All other credentialing requests must be initiated by submitting the appropriate form as indicated below. Instructions for submission are included on each of the forms.
I WANT TO … Request initial credentialing with Vaya
I AM A(N) … | I SHOULD … |
Provider not contracted with Vaya | Visit our Provider Enrollment page. |
Practitioner not contracted with Vaya | Submit the Credentialing Initiation Form (CIF) |
Become familiar with the Council for Affordable Quality Healthcare (CAQH) |
I WANT TO … Register or remove licensed practitioners with Vaya (hospitals/health systems only)
I AM A(N) … | I SHOULD … |
Hospital/health system | Visit our Hospital Enrollment page |
I WANT TO … Request updates or changes to my information
(E.g., remove sites or services; update ownership, certifications or licensure information; change practitioner name, contact information, NPIs, taxonomy codes or entity type)

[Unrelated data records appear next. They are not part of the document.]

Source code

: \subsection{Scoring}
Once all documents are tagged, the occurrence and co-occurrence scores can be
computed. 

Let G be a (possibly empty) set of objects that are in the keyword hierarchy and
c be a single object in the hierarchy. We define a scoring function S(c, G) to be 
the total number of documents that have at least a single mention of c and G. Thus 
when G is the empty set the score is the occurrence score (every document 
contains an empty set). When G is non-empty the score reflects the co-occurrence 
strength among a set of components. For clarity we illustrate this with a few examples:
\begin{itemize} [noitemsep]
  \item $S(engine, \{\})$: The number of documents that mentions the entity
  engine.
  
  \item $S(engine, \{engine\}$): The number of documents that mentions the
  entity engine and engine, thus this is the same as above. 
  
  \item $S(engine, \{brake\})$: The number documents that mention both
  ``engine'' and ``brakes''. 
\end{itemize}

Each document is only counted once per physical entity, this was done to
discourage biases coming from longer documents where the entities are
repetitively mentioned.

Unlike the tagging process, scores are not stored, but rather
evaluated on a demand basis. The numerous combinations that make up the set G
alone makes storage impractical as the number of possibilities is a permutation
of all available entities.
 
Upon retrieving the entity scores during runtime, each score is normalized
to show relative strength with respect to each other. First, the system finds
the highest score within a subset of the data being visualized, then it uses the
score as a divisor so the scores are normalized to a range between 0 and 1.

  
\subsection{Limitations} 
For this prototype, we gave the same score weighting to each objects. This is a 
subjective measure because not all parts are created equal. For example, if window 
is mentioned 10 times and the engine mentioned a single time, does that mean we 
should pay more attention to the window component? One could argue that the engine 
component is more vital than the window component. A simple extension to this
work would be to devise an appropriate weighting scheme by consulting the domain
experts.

I AM A(N) … | I SHOULD … |
Network provider agency | Submit the Provider Change Request Form. If indicated on the form, submit the Authorization and Release for Background Checks. |
I WANT TO … Add or remove a licensed practitioner currently credentialed with Vaya and affiliated with me
I AM A(N) … | I SHOULD … |
Network provider agency LP employed by a network agency or contracted as a network LIP | Submit the Provider Change Request Form |
IMPORTANT: All notices are sent to the primary/credentialing contact identified by the applicant. If this or any other information is incorrect, your application could be processed late or could be denied.
You must be enrolled with NC Medicaid and with NCTracks before we consider your application to be complete for review. Documents and forms must be submitted via email to credentialingteam@vayahealth.com, by fax to 828-225-2796 or by mail to:
Credentialing Team
Vaya Health
200 Ridgefield Court
Asheville, NC 28806
Questions about the credentialing process should be directed to 855-432-9139 or credentialingteam@vayahealth.com.

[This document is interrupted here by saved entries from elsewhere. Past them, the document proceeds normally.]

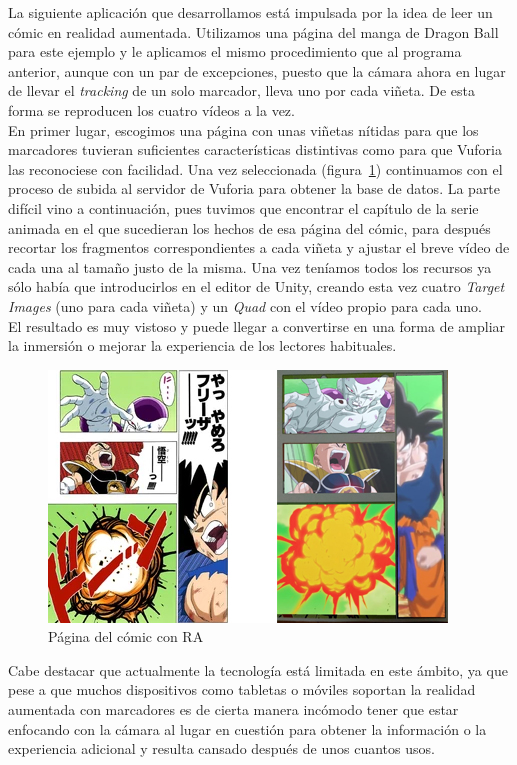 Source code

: La siguiente aplicación que desarrollamos está impulsada por la idea de leer un cómic en realidad aumentada. Utilizamos una página del manga de Dragon Ball para este ejemplo y le aplicamos el mismo procedimiento que al programa anterior, aunque con un par de excepciones, puesto que la cámara ahora en lugar de llevar el \textit{tracking} de un solo marcador, lleva uno por cada viñeta. De esta forma se reproducen los cuatro vídeos a la vez.\\

En primer lugar, escogimos una página con unas viñetas nítidas para que los marcadores tuvieran suficientes características distintivas como para que Vuforia las reconociese con facilidad. Una vez seleccionada (figura~\ref{DBZ}) continuamos con el proceso de subida al servidor de Vuforia para obtener la base de datos. La parte difícil vino a continuación, pues tuvimos que encontrar el capítulo de la serie animada en el que sucedieran los hechos de esa página del cómic, para después recortar los fragmentos correspondientes a cada viñeta y ajustar el breve vídeo de cada una al tamaño justo de la misma. Una vez teníamos todos los recursos ya sólo había que introducirlos en el editor de Unity, creando esta vez cuatro \textit{Target Images} (uno para cada viñeta) y un \textit{Quad} con el vídeo propio para cada uno.\\

El resultado es muy vistoso y puede llegar a convertirse en una forma de ampliar la inmersión o mejorar la experiencia de los lectores habituales.

\begin{figure}[H]
    \centering
    \includegraphics[width=0.7\linewidth]{Images/mangaKrillin.jpg}
    \caption{Página del cómic con RA}
    \label{DBZ}
\end{figure}

Cabe destacar que actualmente la tecnología está limitada en este ámbito, ya que pese a que muchos dispositivos como tabletas o móviles soportan la realidad aumentada con marcadores es de cierta manera incómodo tener que estar enfocando con la cámara al lugar en cuestión para obtener la información o la experiencia adicional y resulta cansado después de unos cuantos usos.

Review the Insurance Requirements
Enroll with NCTracks
Contracting
If you meet credentialing criteria, you will receive an email through DocuSign® with a network provider contract to sign. This process is legal and administratively efficient and eliminates the need to print or mail a copy of the contract, reducing the costs required to execute the contract for both you and Vaya. Before signing the contract, you should review all information for accuracy, including the name of the provider, phone number, address and tax ID.
Once the contract is signed by you and Vaya, you will receive a fully executed copy via email. Failure to timely sign the contract may result in a denial of claims for reimbursement for services delivered.
There is no right of renewal of a contract or right to be a network provider following the expiration or termination of a contract. Vaya determines eligibility for retention as a network provider in accordance with our written selection and retention policy specified in our Provider Operations Manual.